The most common Facebook boast is the “I’m Really Hot” one. Making your profile page a shrine to your god-like physical form is a favourite with former high-school dorks. Of course, when the popular people from school befriend you on Facebook years later, you want to make damn sure they know you’re a fucking supermodel now.  Okay, so once you were a skinny, gap-toothed chess club member and they had big tits and athletic calves but now, as you secretly scroll through their online photo albums, you can breathe a sigh of relief that they’ve gone and done a Britney*. Ha, suck shit, you think as you upload photos of yourself in a bikini. You never invited me to one of your parties back in high school but now you’re a tub of lard and I’m goddamn Kate Moss. This type of boasting requires a lot of posed to look un-posed photos and you can sometimes strain your arms taking self-portraits intended to look like ‘candid’ shots.

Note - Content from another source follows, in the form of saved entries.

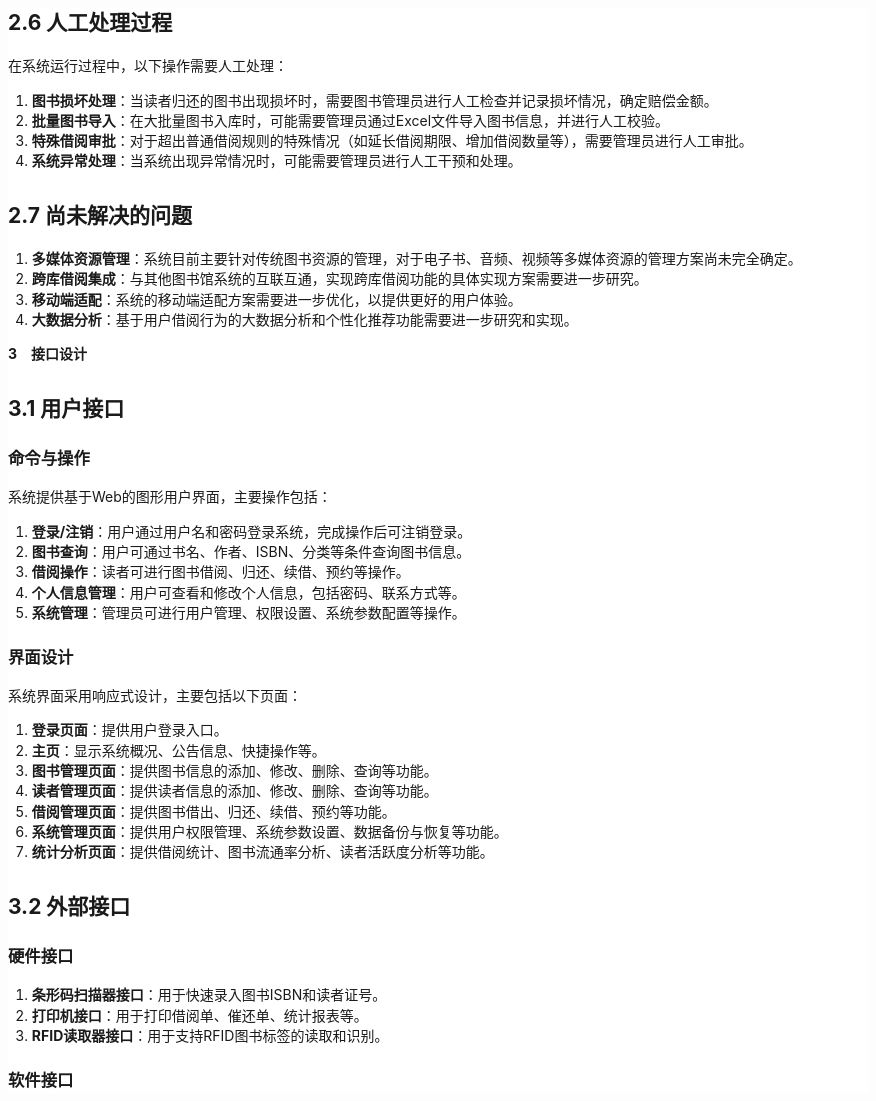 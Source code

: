 ## 2.6 人工处理过程

在系统运行过程中，以下操作需要人工处理：

1. **图书损坏处理**：当读者归还的图书出现损坏时，需要图书管理员进行人工检查并记录损坏情况，确定赔偿金额。
2. **批量图书导入**：在大批量图书入库时，可能需要管理员通过Excel文件导入图书信息，并进行人工校验。
3. **特殊借阅审批**：对于超出普通借阅规则的特殊情况（如延长借阅期限、增加借阅数量等），需要管理员进行人工审批。
4. **系统异常处理**：当系统出现异常情况时，可能需要管理员进行人工干预和处理。

## 2.7 尚未解决的问题

1. **多媒体资源管理**：系统目前主要针对传统图书资源的管理，对于电子书、音频、视频等多媒体资源的管理方案尚未完全确定。
2. **跨库借阅集成**：与其他图书馆系统的互联互通，实现跨库借阅功能的具体实现方案需要进一步研究。
3. **移动端适配**：系统的移动端适配方案需要进一步优化，以提供更好的用户体验。
4. **大数据分析**：基于用户借阅行为的大数据分析和个性化推荐功能需要进一步研究和实现。

**3　接口设计** 

## 3.1 用户接口

### 命令与操作

系统提供基于Web的图形用户界面，主要操作包括：

1. **登录/注销**：用户通过用户名和密码登录系统，完成操作后可注销登录。
2. **图书查询**：用户可通过书名、作者、ISBN、分类等条件查询图书信息。
3. **借阅操作**：读者可进行图书借阅、归还、续借、预约等操作。
4. **个人信息管理**：用户可查看和修改个人信息，包括密码、联系方式等。
5. **系统管理**：管理员可进行用户管理、权限设置、系统参数配置等操作。

### 界面设计

系统界面采用响应式设计，主要包括以下页面：

1. **登录页面**：提供用户登录入口。
2. **主页**：显示系统概况、公告信息、快捷操作等。
3. **图书管理页面**：提供图书信息的添加、修改、删除、查询等功能。
4. **读者管理页面**：提供读者信息的添加、修改、删除、查询等功能。
5. **借阅管理页面**：提供图书借出、归还、续借、预约等功能。
6. **系统管理页面**：提供用户权限管理、系统参数设置、数据备份与恢复等功能。
7. **统计分析页面**：提供借阅统计、图书流通率分析、读者活跃度分析等功能。

## 3.2 外部接口 

### 硬件接口

1. **条形码扫描器接口**：用于快速录入图书ISBN和读者证号。
2. **打印机接口**：用于打印借阅单、催还单、统计报表等。
3. **RFID读取器接口**：用于支持RFID图书标签的读取和识别。

### 软件接口
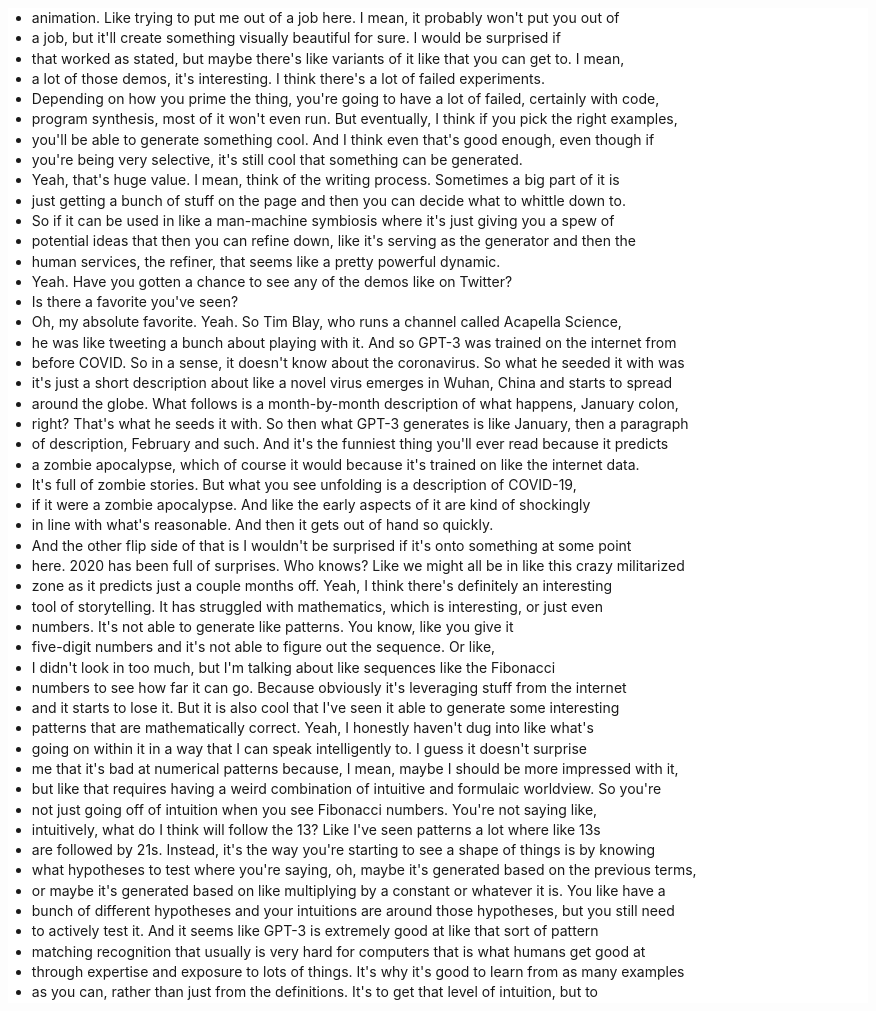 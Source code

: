 *  animation. Like trying to put me out of a job here. I mean, it probably won't put you out of
*  a job, but it'll create something visually beautiful for sure. I would be surprised if
*  that worked as stated, but maybe there's like variants of it like that you can get to. I mean,
*  a lot of those demos, it's interesting. I think there's a lot of failed experiments.
*  Depending on how you prime the thing, you're going to have a lot of failed, certainly with code,
*  program synthesis, most of it won't even run. But eventually, I think if you pick the right examples,
*  you'll be able to generate something cool. And I think even that's good enough, even though if
*  you're being very selective, it's still cool that something can be generated.
*  Yeah, that's huge value. I mean, think of the writing process. Sometimes a big part of it is
*  just getting a bunch of stuff on the page and then you can decide what to whittle down to.
*  So if it can be used in like a man-machine symbiosis where it's just giving you a spew of
*  potential ideas that then you can refine down, like it's serving as the generator and then the
*  human services, the refiner, that seems like a pretty powerful dynamic.
*  Yeah. Have you gotten a chance to see any of the demos like on Twitter?
*  Is there a favorite you've seen?
*  Oh, my absolute favorite. Yeah. So Tim Blay, who runs a channel called Acapella Science,
*  he was like tweeting a bunch about playing with it. And so GPT-3 was trained on the internet from
*  before COVID. So in a sense, it doesn't know about the coronavirus. So what he seeded it with was
*  it's just a short description about like a novel virus emerges in Wuhan, China and starts to spread
*  around the globe. What follows is a month-by-month description of what happens, January colon,
*  right? That's what he seeds it with. So then what GPT-3 generates is like January, then a paragraph
*  of description, February and such. And it's the funniest thing you'll ever read because it predicts
*  a zombie apocalypse, which of course it would because it's trained on like the internet data.
*  It's full of zombie stories. But what you see unfolding is a description of COVID-19,
*  if it were a zombie apocalypse. And like the early aspects of it are kind of shockingly
*  in line with what's reasonable. And then it gets out of hand so quickly.
*  And the other flip side of that is I wouldn't be surprised if it's onto something at some point
*  here. 2020 has been full of surprises. Who knows? Like we might all be in like this crazy militarized
*  zone as it predicts just a couple months off. Yeah, I think there's definitely an interesting
*  tool of storytelling. It has struggled with mathematics, which is interesting, or just even
*  numbers. It's not able to generate like patterns. You know, like you give it
*  five-digit numbers and it's not able to figure out the sequence. Or like,
*  I didn't look in too much, but I'm talking about like sequences like the Fibonacci
*  numbers to see how far it can go. Because obviously it's leveraging stuff from the internet
*  and it starts to lose it. But it is also cool that I've seen it able to generate some interesting
*  patterns that are mathematically correct. Yeah, I honestly haven't dug into like what's
*  going on within it in a way that I can speak intelligently to. I guess it doesn't surprise
*  me that it's bad at numerical patterns because, I mean, maybe I should be more impressed with it,
*  but like that requires having a weird combination of intuitive and formulaic worldview. So you're
*  not just going off of intuition when you see Fibonacci numbers. You're not saying like,
*  intuitively, what do I think will follow the 13? Like I've seen patterns a lot where like 13s
*  are followed by 21s. Instead, it's the way you're starting to see a shape of things is by knowing
*  what hypotheses to test where you're saying, oh, maybe it's generated based on the previous terms,
*  or maybe it's generated based on like multiplying by a constant or whatever it is. You like have a
*  bunch of different hypotheses and your intuitions are around those hypotheses, but you still need
*  to actively test it. And it seems like GPT-3 is extremely good at like that sort of pattern
*  matching recognition that usually is very hard for computers that is what humans get good at
*  through expertise and exposure to lots of things. It's why it's good to learn from as many examples
*  as you can, rather than just from the definitions. It's to get that level of intuition, but to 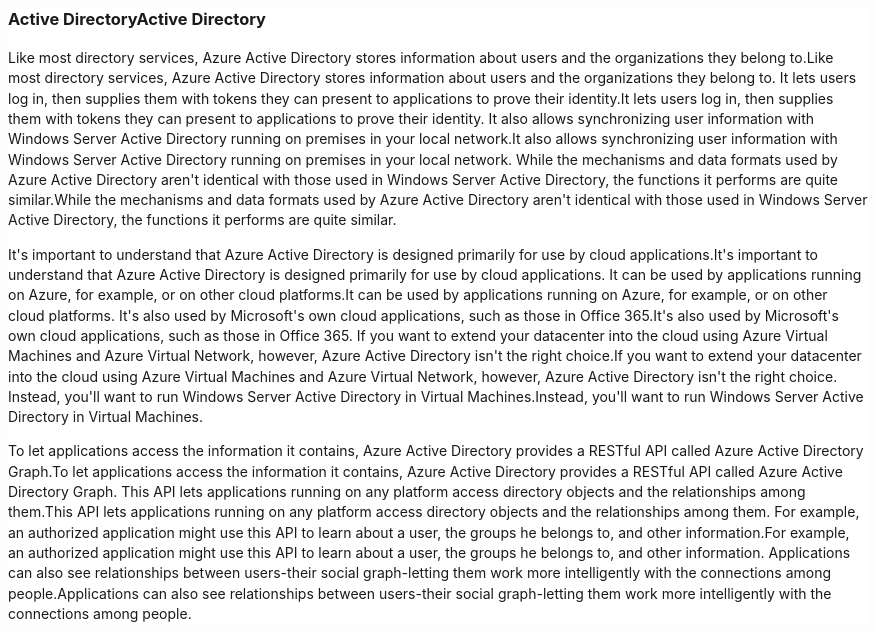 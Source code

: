 ### <a name="active-directory"></a><span data-ttu-id="7c6a6-440">Active Directory</span><span class="sxs-lookup"><span data-stu-id="7c6a6-440">Active Directory</span></span>
<span data-ttu-id="7c6a6-441">Like most directory services, Azure Active Directory stores information about users and the organizations they belong to.</span><span class="sxs-lookup"><span data-stu-id="7c6a6-441">Like most directory services, Azure Active Directory stores information about users and the organizations they belong to.</span></span> <span data-ttu-id="7c6a6-442">It lets users log in, then supplies them with tokens they can present to applications to prove their identity.</span><span class="sxs-lookup"><span data-stu-id="7c6a6-442">It lets users log in, then supplies them with tokens they can present to applications to prove their identity.</span></span> <span data-ttu-id="7c6a6-443">It also allows synchronizing user information with Windows Server Active Directory running on premises in your local network.</span><span class="sxs-lookup"><span data-stu-id="7c6a6-443">It also allows synchronizing user information with Windows Server Active Directory running on premises in your local network.</span></span> <span data-ttu-id="7c6a6-444">While the mechanisms and data formats used by Azure Active Directory aren't identical with those used in Windows Server Active Directory, the functions it performs are quite similar.</span><span class="sxs-lookup"><span data-stu-id="7c6a6-444">While the mechanisms and data formats used by Azure Active Directory aren't identical with those used in Windows Server Active Directory, the functions it performs are quite similar.</span></span>

<span data-ttu-id="7c6a6-445">It's important to understand that Azure Active Directory is designed primarily for use by cloud applications.</span><span class="sxs-lookup"><span data-stu-id="7c6a6-445">It's important to understand that Azure Active Directory is designed primarily for use by cloud applications.</span></span> <span data-ttu-id="7c6a6-446">It can be used by applications running on Azure, for example, or on other cloud platforms.</span><span class="sxs-lookup"><span data-stu-id="7c6a6-446">It can be used by applications running on Azure, for example, or on other cloud platforms.</span></span> <span data-ttu-id="7c6a6-447">It's also used by Microsoft's own cloud applications, such as those in Office 365.</span><span class="sxs-lookup"><span data-stu-id="7c6a6-447">It's also used by Microsoft's own cloud applications, such as those in Office 365.</span></span> <span data-ttu-id="7c6a6-448">If you want to extend your datacenter into the cloud using Azure Virtual Machines and Azure Virtual Network, however, Azure Active Directory isn't the right choice.</span><span class="sxs-lookup"><span data-stu-id="7c6a6-448">If you want to extend your datacenter into the cloud using Azure Virtual Machines and Azure Virtual Network, however, Azure Active Directory isn't the right choice.</span></span> <span data-ttu-id="7c6a6-449">Instead, you'll want to run Windows Server Active Directory in Virtual Machines.</span><span class="sxs-lookup"><span data-stu-id="7c6a6-449">Instead, you'll want to run Windows Server Active Directory in Virtual Machines.</span></span>

<span data-ttu-id="7c6a6-450">To let applications access the information it contains, Azure Active Directory provides a RESTful API called Azure Active Directory Graph.</span><span class="sxs-lookup"><span data-stu-id="7c6a6-450">To let applications access the information it contains, Azure Active Directory provides a RESTful API called Azure Active Directory Graph.</span></span> <span data-ttu-id="7c6a6-451">This API lets applications running on any platform access directory objects and the relationships among them.</span><span class="sxs-lookup"><span data-stu-id="7c6a6-451">This API lets applications running on any platform access directory objects and the relationships among them.</span></span>  <span data-ttu-id="7c6a6-452">For example, an authorized application might use this API to learn about a user, the groups he belongs to, and other information.</span><span class="sxs-lookup"><span data-stu-id="7c6a6-452">For example, an authorized application might use this API to learn about a user, the groups he belongs to, and other information.</span></span> <span data-ttu-id="7c6a6-453">Applications can also see relationships between users-their social graph-letting them work more intelligently with the connections among people.</span><span class="sxs-lookup"><span data-stu-id="7c6a6-453">Applications can also see relationships between users-their social graph-letting them work more intelligently with the connections among people.</span></span>

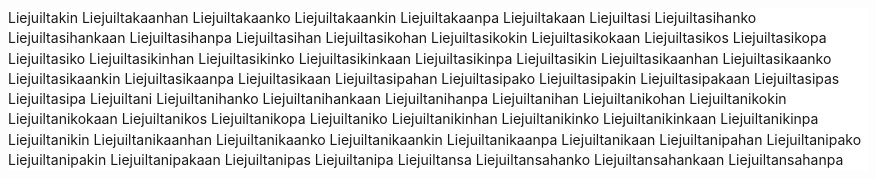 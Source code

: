 Liejuiltakin
Liejuiltakaanhan
Liejuiltakaanko
Liejuiltakaankin
Liejuiltakaanpa
Liejuiltakaan
Liejuiltasi
Liejuiltasihanko
Liejuiltasihankaan
Liejuiltasihanpa
Liejuiltasihan
Liejuiltasikohan
Liejuiltasikokin
Liejuiltasikokaan
Liejuiltasikos
Liejuiltasikopa
Liejuiltasiko
Liejuiltasikinhan
Liejuiltasikinko
Liejuiltasikinkaan
Liejuiltasikinpa
Liejuiltasikin
Liejuiltasikaanhan
Liejuiltasikaanko
Liejuiltasikaankin
Liejuiltasikaanpa
Liejuiltasikaan
Liejuiltasipahan
Liejuiltasipako
Liejuiltasipakin
Liejuiltasipakaan
Liejuiltasipas
Liejuiltasipa
Liejuiltani
Liejuiltanihanko
Liejuiltanihankaan
Liejuiltanihanpa
Liejuiltanihan
Liejuiltanikohan
Liejuiltanikokin
Liejuiltanikokaan
Liejuiltanikos
Liejuiltanikopa
Liejuiltaniko
Liejuiltanikinhan
Liejuiltanikinko
Liejuiltanikinkaan
Liejuiltanikinpa
Liejuiltanikin
Liejuiltanikaanhan
Liejuiltanikaanko
Liejuiltanikaankin
Liejuiltanikaanpa
Liejuiltanikaan
Liejuiltanipahan
Liejuiltanipako
Liejuiltanipakin
Liejuiltanipakaan
Liejuiltanipas
Liejuiltanipa
Liejuiltansa
Liejuiltansahanko
Liejuiltansahankaan
Liejuiltansahanpa
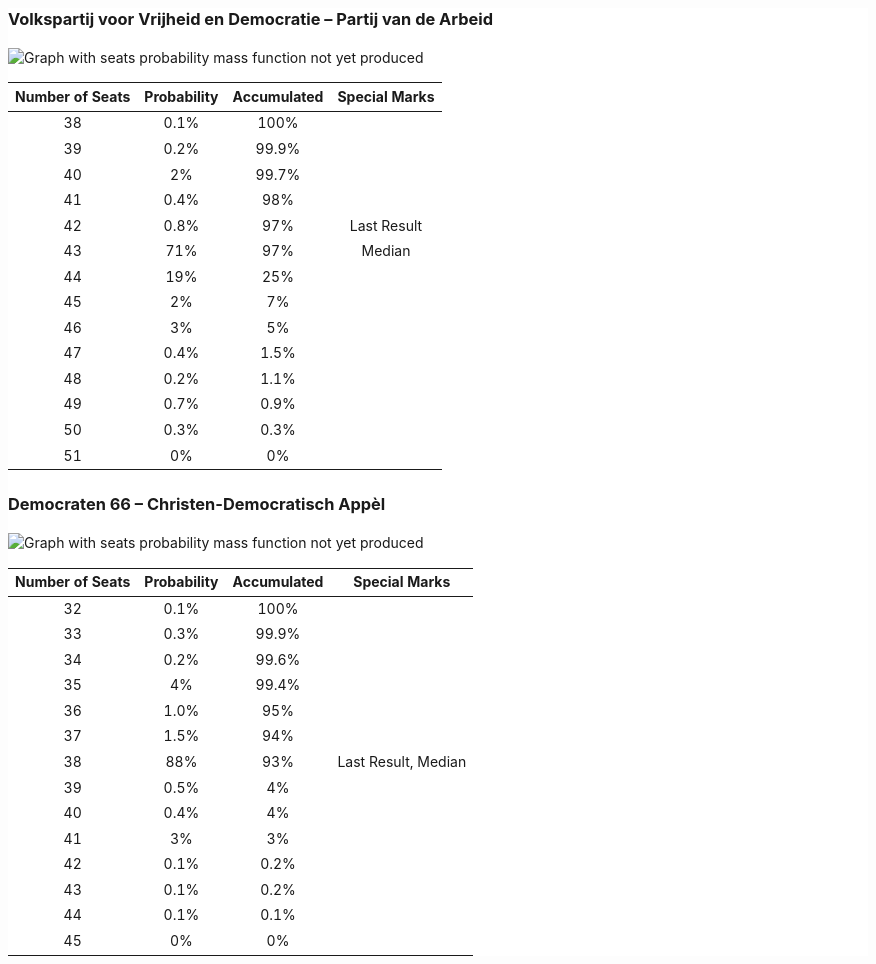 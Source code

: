 ### Volkspartij voor Vrijheid en Democratie – Partij van de Arbeid

![Graph with seats probability mass function not yet produced](2017-05-19-Ipsos-coalitions-seats-pmf-vvd–pvda.png "Seats Probability Mass Function")

| Number of Seats | Probability | Accumulated | Special Marks |
|:---------------:|:-----------:|:-----------:|:-------------:|
| 38 | 0.1% | 100% |  |
| 39 | 0.2% | 99.9% |  |
| 40 | 2% | 99.7% |  |
| 41 | 0.4% | 98% |  |
| 42 | 0.8% | 97% | Last Result |
| 43 | 71% | 97% | Median |
| 44 | 19% | 25% |  |
| 45 | 2% | 7% |  |
| 46 | 3% | 5% |  |
| 47 | 0.4% | 1.5% |  |
| 48 | 0.2% | 1.1% |  |
| 49 | 0.7% | 0.9% |  |
| 50 | 0.3% | 0.3% |  |
| 51 | 0% | 0% |  |

### Democraten 66 – Christen-Democratisch Appèl

![Graph with seats probability mass function not yet produced](2017-05-19-Ipsos-coalitions-seats-pmf-d66–cda.png "Seats Probability Mass Function")

| Number of Seats | Probability | Accumulated | Special Marks |
|:---------------:|:-----------:|:-----------:|:-------------:|
| 32 | 0.1% | 100% |  |
| 33 | 0.3% | 99.9% |  |
| 34 | 0.2% | 99.6% |  |
| 35 | 4% | 99.4% |  |
| 36 | 1.0% | 95% |  |
| 37 | 1.5% | 94% |  |
| 38 | 88% | 93% | Last Result, Median |
| 39 | 0.5% | 4% |  |
| 40 | 0.4% | 4% |  |
| 41 | 3% | 3% |  |
| 42 | 0.1% | 0.2% |  |
| 43 | 0.1% | 0.2% |  |
| 44 | 0.1% | 0.1% |  |
| 45 | 0% | 0% |  |

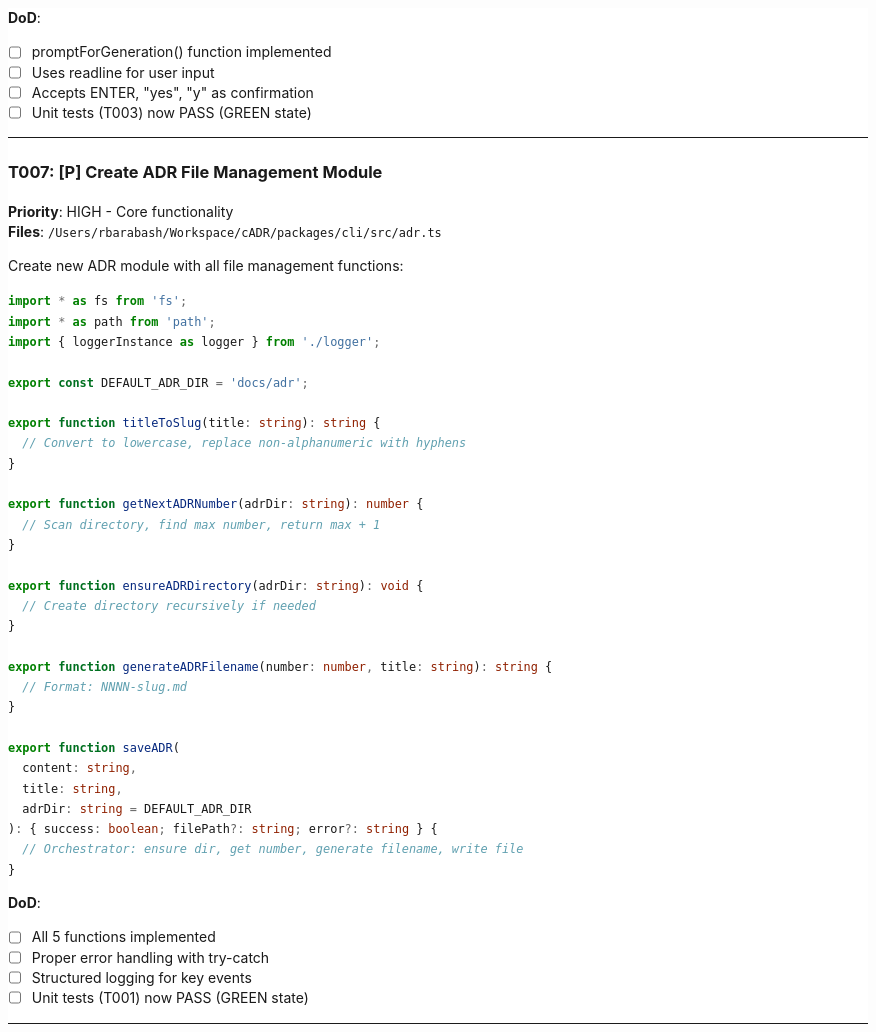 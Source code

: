 **DoD**:

- [ ] promptForGeneration() function implemented
- [ ] Uses readline for user input
- [ ] Accepts ENTER, "yes", "y" as confirmation
- [ ] Unit tests (T003) now PASS (GREEN state)

---

### T007: [P] Create ADR File Management Module

**Priority**: HIGH - Core functionality  
**Files**: `/Users/rbarabash/Workspace/cADR/packages/cli/src/adr.ts`

Create new ADR module with all file management functions:

```typescript
import * as fs from 'fs';
import * as path from 'path';
import { loggerInstance as logger } from './logger';

export const DEFAULT_ADR_DIR = 'docs/adr';

export function titleToSlug(title: string): string {
  // Convert to lowercase, replace non-alphanumeric with hyphens
}

export function getNextADRNumber(adrDir: string): number {
  // Scan directory, find max number, return max + 1
}

export function ensureADRDirectory(adrDir: string): void {
  // Create directory recursively if needed
}

export function generateADRFilename(number: number, title: string): string {
  // Format: NNNN-slug.md
}

export function saveADR(
  content: string,
  title: string,
  adrDir: string = DEFAULT_ADR_DIR
): { success: boolean; filePath?: string; error?: string } {
  // Orchestrator: ensure dir, get number, generate filename, write file
}
```

**DoD**:

- [ ] All 5 functions implemented
- [ ] Proper error handling with try-catch
- [ ] Structured logging for key events
- [ ] Unit tests (T001) now PASS (GREEN state)

---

People will try and get away with this blatant exhibitionism by claiming it’s all in jest and they’re making fun of themselves. They’ll put in witty, self-aware captions like, “male model pose”, “silly cleavage shot” and “me with my guns out, lols”. Who are you kidding- We all know you spent the entire weekend holed up in your bedroom experimenting with backlighting and red lipstick.

Another common Facebook boast is the “Look How Hard-Core My Overseas Travelling Life Is”. This one can get mighty tiresome very quickly as news feeds roll in with these travel junkies’ updates on trekking through the Himalayas, building playgrounds for underprivileged children with harelips in Guatemala and how they found inner peace at an Iranian Tesco Metro. Sometimes it seems like these self-righteous wanderers are trying to rub it in that you’re not over there having a wild time as well. It forces you to leave little comments on their photos like, “wow, it’s so adventurous of you to travel to Morocco in order to experience a bohemian lifestyle. How are your mum and dad who live over in Mosman doing- You know, the ones who are funding this super-brave and independent gap year jaunt you’re on...”

Guys often like to load their Facebook pages with photographic proof of their crazy drink and drug-fuelled lifestyles. Other people feel the need to brag about how many music festivals they plan to attend. Honestly, I don’t care whether you are going to Splendour, Falls or Parklife, you just go and enjoy that wicked case of crotch-rot you’re going to get from those high-waisted denim shorts, you unoriginal bore! If Facebook was around during Nazi Germany, these same people would be driving us insane with redundant status updates like, “Josef is super pumped about seeing Hitler Youth at the Nuremberg Rallies this weekend!”
Speaking of unoriginality, is your favourite movie really Lost in Translation- Have you really read War and Peace- It’s very long, you know.

As people get older they start to boast about different things on Facebook. They finally fill in the work info section and embroider their job descriptions so much they end up sounding like they’re the Secretary General of the UN. Some traditionalists will derive their sense of self-worth by making sure everyone on Facebook knows they’ve got a Significant Other or better yet, a “wonderful hubby and two adorable children.” Vomit.

A particular favourite amongst my set of friends is seeing how glib and sarcastic you can be with your personal details on Facebook. Don’t be fooled, this is narcissism too—a sort of smirky, self-congratulatory irreverence.

What interests me are the unintentional revelations made via Facebook—the stories of heartbreak told through changes to people’s “relationship status”. When a couple breaks up the dumpee will quickly change their status to single (they’re out to get some fresh action) while the dumped will cling desperately to the hilarious “it’s complicated” line. It’s not complicated, you got dumped, yo.

What is to be learned from this study of human frailty- Well, maybe that we should care a little less what other people think of us. We might have the time then to actually get a job with the UN or read War and Peace instead of being forced to embellish elements of our lives on social networking sites. Oh, and never trust a person with five hundred Facebook friends. They’re obviously a fucking sicko. 

*Stacking on the weight due to the false confidence of having been a hottie when younger.